[[ Record extracts, beginning ]]

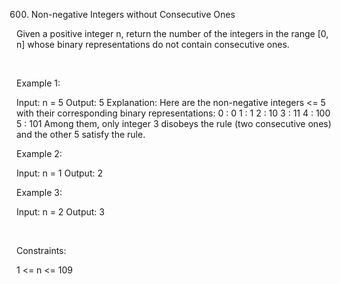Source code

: 600. Non-negative Integers without Consecutive Ones

Given a positive integer n, return the number of the integers in the range [0, n] whose binary representations do not contain consecutive ones.

 

Example 1:

Input: n = 5
Output: 5
Explanation:
Here are the non-negative integers <= 5 with their corresponding binary representations:
0 : 0
1 : 1
2 : 10
3 : 11
4 : 100
5 : 101
Among them, only integer 3 disobeys the rule (two consecutive ones) and the other 5 satisfy the rule. 


Example 2:

Input: n = 1
Output: 2


Example 3:

Input: n = 2
Output: 3


 

Constraints:

1 <= n <= 109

[[ Record extracts, end ]]

Work out how many lines in the entries contain the string "representations", then reply with that number and nothing more.

2